The Token Taxonomy Act of 2019-2020 is an important bill looking to implement a “light touch” regulation for the digital currency industry. The bill is the first attempt by Congress to address significant ambiguities and confusion regarding the appropriate application of the current corporate securities laws to emerging digital assets, including cryptocurrencies. The proposed legislation was originally created by Republican Representative Warren Davidson of Ohio and is currently co-sponsored by other Republicans and Democrats, showing that this is not a partisan issue. The current Co-Sponsors are: Rep. Darren Soto (D-FL-9), Rep. Josh Gottheimer (D-NJ-5), Rep. Ted Budd (R-NC-13), Rep. Tulsi Gabbard (D-HI-2), Rep. Scott Perry (R-PA-10), Rep. John W. Rose (R-TN-6), Rep. Eric Swalwell (D-CA-15), and Rep. Anthony Gonzalez (R-OH-16). The bill is also currently sponsored by several prominent entities, including IBM, U.S. Chambers of Commerce, NASDAQ, and Coinbase.
The bill looks to accomplish the following: Exclude digital tokens from the definition of a security; Direct the SEC to enact certain regulatory changes regarding digital units secured through public-key cryptography; Adjust taxation of virtual currencies held in individual retirement accounts; Create a Tax exemption for exchanges of one virtual currency for another; and Create a de minimis exemption from taxation for gains realized from the sale or exchange of virtual currency for other cash. Digital tokens, once removed from the definition of a security, would then be separately defined as something that is created in response to (i) verification of collection of proposed transactions, (ii) pursuant to the rules for the digital units’ creation and supply cannot be altered by any single person or persons under common control, or (iii) as an initial allocation of digital units that will otherwise be created in accordance with (i) and (ii). This bill has gained my support for a number of reasons, in particular it brings a much-needed level of clarity and regulatory certainty by defining what a digital token really is and I believe this is a positive step that will allow digital currencies to grow and become more widely accepted.

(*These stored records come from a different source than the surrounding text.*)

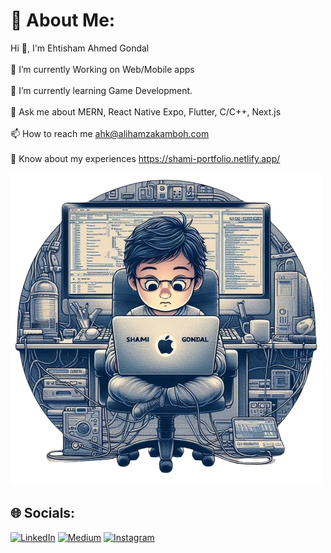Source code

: # 💫 About Me:
Hi 👋, I'm Ehtisham Ahmed Gondal<br><br>🔭 I’m currently Working on Web/Mobile apps<br><br>🌱 I’m currently learning Game Development.<br><br>💬 Ask me about MERN, React Native Expo, Flutter, C/C++, Next.js<br><br>📫 How to reach me ahk@alihamzakamboh.com<br><br>📄 Know about my experiences https://shami-portfolio.netlify.app/

![Alt text](./LandingImage-0HswxDEm.png)

## 🌐 Socials:
[![LinkedIn](https://img.shields.io/badge/LinkedIn-%230077B5.svg?logo=linkedin&logoColor=white)](https://linkedin.com/in/https://www.linkedin.com/in/ehtisham-ahmed-gondal-314019289/) [![Medium](https://img.shields.io/badge/Medium-12100E?logo=medium&logoColor=white)](https://medium.com/@https://medium.com/@ehtishamahmedgondal) 
[![Instagram](https://img.shields.io/badge/Medium-12100E?logo=medium&logoColor=white)](https://medium.com/@https://medium.com/@ehtishamahmedgondal) 

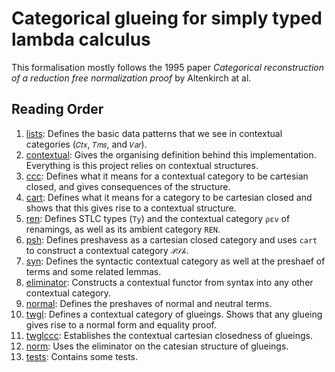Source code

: # Categorical glueing for simply typed lambda calculus

This formalisation mostly follows the 1995 paper *Categorical reconstruction of a reduction free normalization proof* by Altenkirch at al.

## Reading Order

1. [lists](lists.agda): Defines the basic data patterns that we see in contextual categories (`𝐶𝑡𝑥`, `𝑇𝑚𝑠`, and `𝑉𝑎𝑟`).
2. [contextual](contextual.agda): Gives the organising definition behind this implementation. Everything is this project relies on contextual structures.
3. [ccc](ccc.agda): Defines what it means for a contextual category to be cartesian closed, and gives consequences of the structure.
4. [cart](cart.agda): Defines what it means for a category to be cartesian closed and shows that this gives rise to a contextual structure.
5. [ren](ren.agda): Defines STLC types (`Ty`) and the contextual category `ρεν` of renamings, as well as its ambient category `REN`.
6. [psh](psh.agda): Defines preshavess as a cartesian closed category and uses `cart` to construct a contextual category `𝒫𝒮𝒽`.
7. [syn](syn.agda): Defines the syntactic contextual category as well at the preshaef of terms and some related lemmas.
8. [eliminator](eliminator.agda): Constructs a contextual functor from syntax into any other contextual category.
9. [normal](normal.agda): Defines the preshaves of normal and neutral terms.
10. [twgl](twgl.agda): Defines a contextual category of glueings. Shows that any glueing gives rise to a normal form and equality proof.
11. [twglccc](twglccc.agda): Establishes the contextual cartesian closedness of glueings.
12. [norm](norm.agda): Uses the eliminator on the catesian structure of glueings.
13. [tests](tests.agda): Contains some tests.
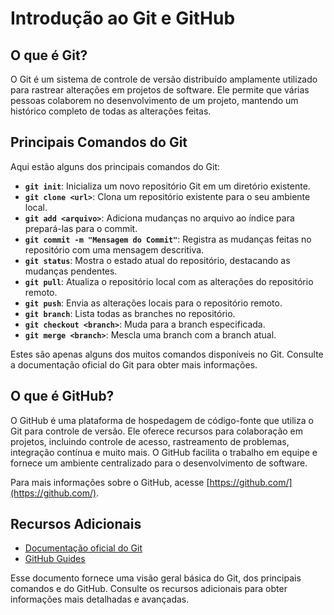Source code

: # Introdução ao Git e GitHub
## O que é Git?

O Git é um sistema de controle de versão distribuído amplamente utilizado para rastrear alterações em projetos de software. Ele permite que várias pessoas colaborem no desenvolvimento de um projeto, mantendo um histórico completo de todas as alterações feitas.

## Principais Comandos do Git

Aqui estão alguns dos principais comandos do Git:

- **`git init`**: Inicializa um novo repositório Git em um diretório existente.
- **`git clone <url>`**: Clona um repositório existente para o seu ambiente local.
- **`git add <arquivo>`**: Adiciona mudanças no arquivo ao índice para prepará-las para o commit.
- **`git commit -m "Mensagem do Commit"`**: Registra as mudanças feitas no repositório com uma mensagem descritiva.
- **`git status`**: Mostra o estado atual do repositório, destacando as mudanças pendentes.
- **`git pull`**: Atualiza o repositório local com as alterações do repositório remoto.
- **`git push`**: Envia as alterações locais para o repositório remoto.
- **`git branch`**: Lista todas as branches no repositório.
- **`git checkout <branch>`**: Muda para a branch especificada.
- **`git merge <branch>`**: Mescla uma branch com a branch atual.

Estes são apenas alguns dos muitos comandos disponíveis no Git. Consulte a documentação oficial do Git para obter mais informações.

## O que é GitHub?

O GitHub é uma plataforma de hospedagem de código-fonte que utiliza o Git para controle de versão. Ele oferece recursos para colaboração em projetos, incluindo controle de acesso, rastreamento de problemas, integração contínua e muito mais. O GitHub facilita o trabalho em equipe e fornece um ambiente centralizado para o desenvolvimento de software.

Para mais informações sobre o GitHub, acesse [https://github.com/](https://github.com/).

## Recursos Adicionais

- [Documentação oficial do Git](https://git-scm.com/doc)
- [GitHub Guides](https://guides.github.com/)

Esse documento fornece uma visão geral básica do Git, dos principais comandos e do GitHub. Consulte os recursos adicionais para obter informações mais detalhadas e avançadas.

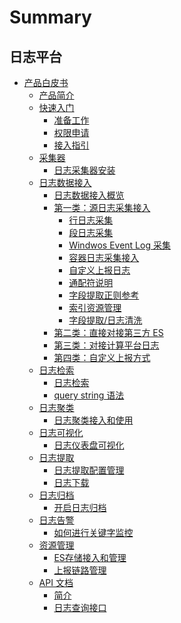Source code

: # Summary

## 日志平台
* [产品白皮书]()
    * [产品简介](产品白皮书/intro/README.md)
    * [快速入门]()
        * [准备工作](产品白皮书/quickstart/prepare.md)
        * [权限申请](产品白皮书/quickstart/perm.md)
        * [接入指引](产品白皮书/quickstart/guideline_log.md)
    * [采集器]()
        * [日志采集器安装](产品白皮书/collectors/bkunifylogbeat.md)
    * [日志数据接入]()
        * [日志数据接入概览](产品白皮书/integrations-logs/logs_overview.md)
        * [第一类：源日志采集接入]()
            * [行日志采集](产品白皮书/integrations-logs/simple_log_collection.md)
            * [段日志采集](产品白皮书/integrations-logs/fullregex_log_collection.md)
            * [Windwos Event Log 采集](产品白皮书/integrations-logs/win_event_log_collection.md)
            * [容器日志采集接入](产品白皮书/integrations-logs/container_log_collection.md)
            * [自定义上报日志](产品白皮书/integrations-logs/push_log_collection.md)
            * [通配符说明](产品白皮书/integrations-logs/wildcard.md)
            * [字段提取正则参考](产品白皮书/integrations-logs/regex_example.md)
            * [索引资源管理](产品白皮书/integrations-logs/es_index_management.md)  
            * [字段提取/日志清洗](产品白皮书/integrations-logs/log_simple_format.md)
        * [第二类：直接对接第三方 ES](产品白皮书/integrations-logs/third_es.md)
        * [第三类：对接计算平台日志](产品白皮书/integrations-logs/bkdata.md)
        * [第四类：自定义上报方式](产品白皮书/integrations-logs/custom_log_push.md)
    * [日志检索]()
        * [日志检索](产品白皮书/data-visualization/query_log.md)
        * [query string 语法](产品白皮书/data-visualization/query_string.md)
    * [日志聚类]()
        * [日志聚类接入和使用](产品白皮书/data-visualization/log_reduce.md)
    * [日志可视化]()
        * [日志仪表盘可视化](产品白皮书/data-visualization/log_dashboard.md) 
    * [日志提取]()
        * [日志提取配置管理](产品白皮书/tools/log_download_manage.md)
        * [日志下载](产品白皮书/tools/log_download.md)
    * [日志归档]()
        * [开启日志归档](产品白皮书/tools/log_archive.md) 
    * [日志告警]()
        * [如何进行关键字监控](产品白皮书/alarm-configurations/keyword_monitor.md)
    * [资源管理]()
        * [ES存储接入和管理](产品白皮书/resource-management/es_management.md)
        * [上报链路管理](产品白皮书/resource-management/data_link_management.md)
    * [API 文档]()
        * [简介](7.0/API文档/bk_log/README.md)
        * [日志查询接口](7.0/API文档/bk_log/zh-hans/esquery_search.md)
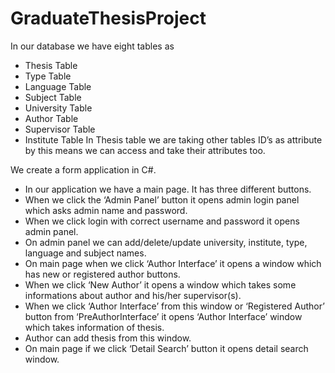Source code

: # GraduateThesisProject

In our database we have eight tables as
-    Thesis Table
-    Type Table
-    Language Table
-    Subject Table
-    University Table
-    Author Table
-    Supervisor Table
-    Institute Table
In Thesis table we are taking other tables ID’s as attribute by this means we can access and take their attributes too.


We create a form application in C#.

- In our application we have a main page. It has three different buttons.
- When we click the ‘Admin Panel’ button it opens admin login panel which asks admin name and password. 
- When we click login with correct username and password it opens admin panel.
- On admin panel we can add/delete/update university, institute, type, language and subject names.
- On main page when we click ‘Author Interface’ it opens a window which has new or registered author buttons.
- When we click ‘New Author’ it opens a window which takes some informations about author and his/her supervisor(s).
- When we click ‘Author Interface’ from this window or ‘Registered Author’ button from ‘PreAuthorInterface’ it opens ‘Author Interface’ window which takes information of thesis.
- Author can add thesis from this window.
- On main page if we click ‘Detail Search’ button it opens detail search window.
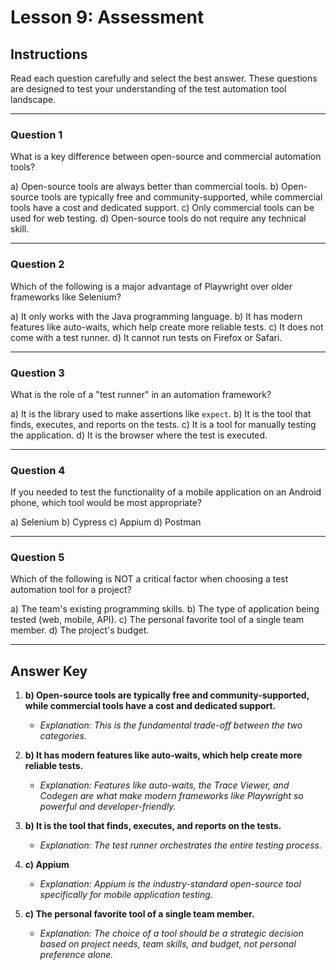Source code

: # Lesson 9: Assessment

## Instructions

Read each question carefully and select the best answer. These questions are designed to test your understanding of the test automation tool landscape.

---

### Question 1

What is a key difference between open-source and commercial automation tools?

a) Open-source tools are always better than commercial tools.
b) Open-source tools are typically free and community-supported, while commercial tools have a cost and dedicated support.
c) Only commercial tools can be used for web testing.
d) Open-source tools do not require any technical skill.

---

### Question 2

Which of the following is a major advantage of Playwright over older frameworks like Selenium?

a) It only works with the Java programming language.
b) It has modern features like auto-waits, which help create more reliable tests.
c) It does not come with a test runner.
d) It cannot run tests on Firefox or Safari.

---

### Question 3

What is the role of a "test runner" in an automation framework?

a) It is the library used to make assertions like `expect`.
b) It is the tool that finds, executes, and reports on the tests.
c) It is a tool for manually testing the application.
d) It is the browser where the test is executed.

---

### Question 4

If you needed to test the functionality of a mobile application on an Android phone, which tool would be most appropriate?

a) Selenium
b) Cypress
c) Appium
d) Postman

---

### Question 5

Which of the following is NOT a critical factor when choosing a test automation tool for a project?

a) The team's existing programming skills.
b) The type of application being tested (web, mobile, API).
c) The personal favorite tool of a single team member.
d) The project's budget.

---

## Answer Key

1. **b) Open-source tools are typically free and community-supported, while commercial tools have a cost and dedicated support.**
   - *Explanation: This is the fundamental trade-off between the two categories.*

2. **b) It has modern features like auto-waits, which help create more reliable tests.**
   - *Explanation: Features like auto-waits, the Trace Viewer, and Codegen are what make modern frameworks like Playwright so powerful and developer-friendly.*

3. **b) It is the tool that finds, executes, and reports on the tests.**
   - *Explanation: The test runner orchestrates the entire testing process.*

4. **c) Appium**
   - *Explanation: Appium is the industry-standard open-source tool specifically for mobile application testing.*

5. **c) The personal favorite tool of a single team member.**
   - *Explanation: The choice of a tool should be a strategic decision based on project needs, team skills, and budget, not personal preference alone.*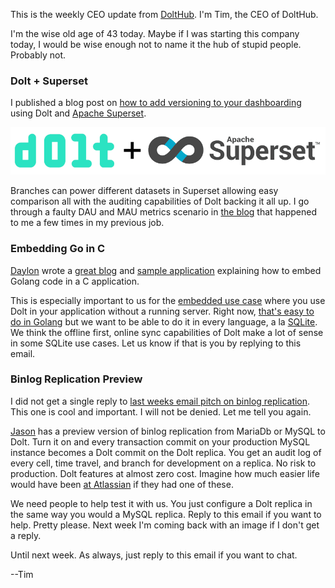 This is the weekly CEO update from [DoltHub](https://www.dolthub.com/). I'm Tim, the CEO of DoltHub. 

I'm the wise old age of 43 today. Maybe if I was starting this company today, I would be wise enough not to name it the hub of stupid people. Probably not.

### Dolt + Superset

I published a blog post on [how to add versioning to your dashboarding](https://www.dolthub.com/blog/2023-01-27-dolt-superset/) using Dolt and [Apache Superset](https://github.com/apache/superset).

[![Dolt + Superset](../images/dolt-superset.png)](https://www.dolthub.com/blog/2023-01-27-dolt-superset/)

Branches can power different datasets in Superset allowing easy comparison all with the auditing capabilities of Dolt backing it all up. I go through a faulty DAU and MAU metrics scenario in [the blog](https://www.dolthub.com/blog/2023-01-27-dolt-superset/) that happened to me a few times in my previous job.

### Embedding Go in C

[Daylon](https://www.dolthub.com/team#daylon) wrote a [great blog](https://www.dolthub.com/blog/2023-02-01-embedding-go-in-c/) and [sample application](https://github.com/dolthub/go-library-sample) explaining how to embed Golang code in a C application. 

This is especially important to us for the [embedded use case](https://www.dolthub.com/blog/2022-07-25-embedded/) where you use Dolt in your application without a running server. Right now, [that's easy to do in Golang](https://www.dolthub.com/blog/2022-07-25-embedded/) but we want to be able to do it in every language, a la [SQLite](https://sqlite.org/index.html). We think the offline first, online sync capabilities of Dolt make a lot of sense in some SQLite use cases. Let us know if that is you by replying to this email.

### Binlog Replication Preview

I did not get a single reply to [last weeks email pitch on binlog replication](https://mailchi.mp/dolthub.com/tims-weekly-dolthub-update-c2e18x7n0u-9291563). This one is cool and important. I will not be denied. Let me tell you again.

[Jason](https://www.dolthub.com/team#jason) has a preview version of binlog replication from MariaDb or MySQL to Dolt. Turn it on and every transaction commit on your production MySQL instance becomes a Dolt commit on the Dolt replica. You get an audit log of every cell, time travel, and branch for development on a replica. No risk to production. Dolt features at almost zero cost. Imagine how much easier life would have been [at Atlassian](https://www.dolthub.com/blog/2022-04-14-atlassian-outage-prevention/) if they had one of these.

We need people to help test it with us. You just configure a Dolt replica in the same way you would a MySQL replica. Reply to this email if you want to help. Pretty please. Next week I'm coming back with an image if I don't get a reply.

Until next week. As always, just reply to this email if you want to chat.

--Tim

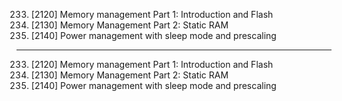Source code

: 233. [2120] Memory management Part 1: Introduction and Flash
234. [2130] Memory Management Part 2: Static RAM
235. [2140] Power management with sleep mode and prescaling

---

233. [2120] Memory management Part 1: Introduction and Flash
234. [2130] Memory Management Part 2: Static RAM
235. [2140] Power management with sleep mode and prescaling
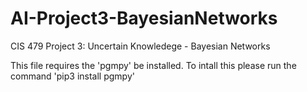 # AI-Project3-BayesianNetworks
 CIS 479  Project 3: Uncertain Knowledege - Bayesian Networks
 
This file requires the 'pgmpy' be installed.
To intall this please run the command 'pip3 install pgmpy'
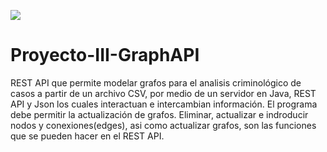 
![](https://www.tec.ac.cr/sites/default/files/media/branding/logo-tec.png)

# Proyecto-III-GraphAPI


REST API que permite modelar grafos para el analisis criminológico de casos a partir de un archivo CSV, por medio de un servidor en Java, REST API y Json los cuales interactuan e intercambian información. El programa debe permitir la actualización de grafos. Eliminar, actualizar e indroducir nodos y conexiones(edges), asi como actualizar grafos, son las funciones que se pueden hacer en el REST API.
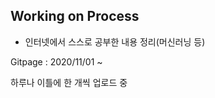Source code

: ## Working on Process
- 인터넷에서 스스로 공부한 내용 정리(머신러닝 등)

Gitpage : 2020/11/01 ~ <br>

하루나 이틀에 한 개씩 업로드 중
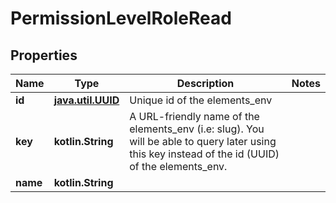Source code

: 
# PermissionLevelRoleRead

## Properties
Name | Type | Description | Notes
------------ | ------------- | ------------- | -------------
**id** | [**java.util.UUID**](java.util.UUID.md) | Unique id of the elements_env | 
**key** | **kotlin.String** | A URL-friendly name of the elements_env (i.e: slug). You will be able to query later using this key instead of the id (UUID) of the elements_env. | 
**name** | **kotlin.String** |  | 



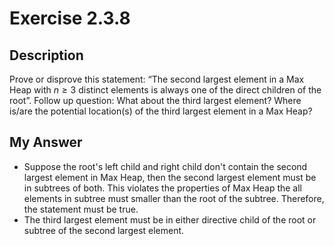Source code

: # Exercise 2.3.8

## Description

Prove or disprove this statement: “The second largest element in a Max Heap with $n ≥ 3$ distinct elements is always one of the direct children of the root”. Follow up question: What about the third largest element? Where is/are the potential location(s) of the third largest element in a Max Heap?

## My Answer

- Suppose the root's left child and right child don't contain the second largest element in Max Heap, then the second largest element must be in subtrees of both. This violates the properties of Max Heap the all elements in subtree must smaller than the root of the subtree. Therefore, the statement must be true.
- The third largest element must be in either directive child of the root or subtree of the second largest element.
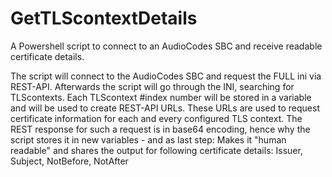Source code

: # GetTLScontextDetails

A Powershell script to connect to an AudioCodes SBC and receive readable certificate details.

The script will connect to the AudioCodes SBC and request the FULL ini via REST-API.
Afterwards the script will go through the INI, searching for TLScontexts.
Each TLScontext #index number will be stored in a variable and will be used to create REST-API URLs.
These URLs are used to request certificate information for each and every configured TLS context.
The REST response for such a request is in base64 encoding, hence why the script stores it in new variables - and as last step:
Makes it "human readable" and shares the output for following certificate details: 
Issuer, Subject, NotBefore, NotAfter
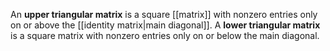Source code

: An **upper triangular matrix** is a square [[matrix]] with nonzero entries only on or above the [[identity matrix|main diagonal]]. A **lower triangular matrix** is a square matrix with nonzero entries only on or below the main diagonal.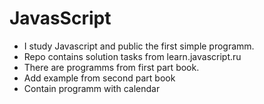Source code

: # JavasScript
* I study Javascript and public the first simple programm.
* Repo contains solution tasks from learn.javascript.ru
* There are programms from first part book.
* Add example from second part book
* Contain programm with calendar
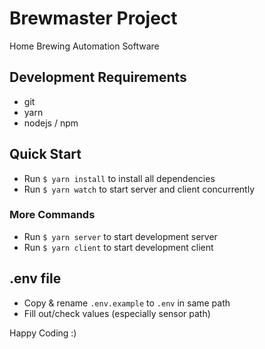 # Brewmaster Project

Home Brewing Automation Software

## Development Requirements

* git
* yarn
* nodejs / npm

## Quick Start

* Run `$ yarn install` to install all dependencies
* Run `$ yarn watch` to start server and client concurrently

### More Commands

* Run `$ yarn server` to start development server
* Run `$ yarn client` to start development client

## .env file

* Copy & rename `.env.example` to `.env` in same path
* Fill out/check values (especially sensor path)

Happy Coding :)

I expect this bill will have a significant effect on the digital currency and blockchain industries as it will make it easier for entrepreneurs and investors to adopt digital currencies and utilize them as a means of fundraising. Many entrepreneurs and investors have shied away from this industry because of the lack of regulations and the possibility that the SEC can swing the hammer and cripple the industry. Due to this, many have viewed digital currencies as a “fad” or something that will not last – many investors have looked to short digital currencies as well. This bill will be likely to prove that this industry is here to stay and will allow the industry to return to a growth phase. However, we need this bill to gain more support and more co-sponsors if it is going to have a chance at passing. The recent Facebook Calibra Senate Hearing showed that many members of congress realize that it is imperative that they enact clarifying legislation to govern this emerging industry sooner rather than later. That is why it is so important that we lend this bill as much support as we can. Personally, I have been involved with the bill in various ways. First, I am in direct and constant communication with the team in D.C. that is in charge of the bill, providing feedback and suggestions throughout the process. Second, I have contacted my district representative in the hope of gaining their support for the bill. Lastly, I have been advocating for the bill by attending various digital currency-related events in the U.S. and online via articles and my personal podcast, Cryptos with Mitesh. There are so many use-cases and ways we can all benefit from digital currencies and blockchain technology. I personally believe that we should follow IBM, the U.S. Chambers, NASDAQ, and Coinbase and so many more by supporting this bill.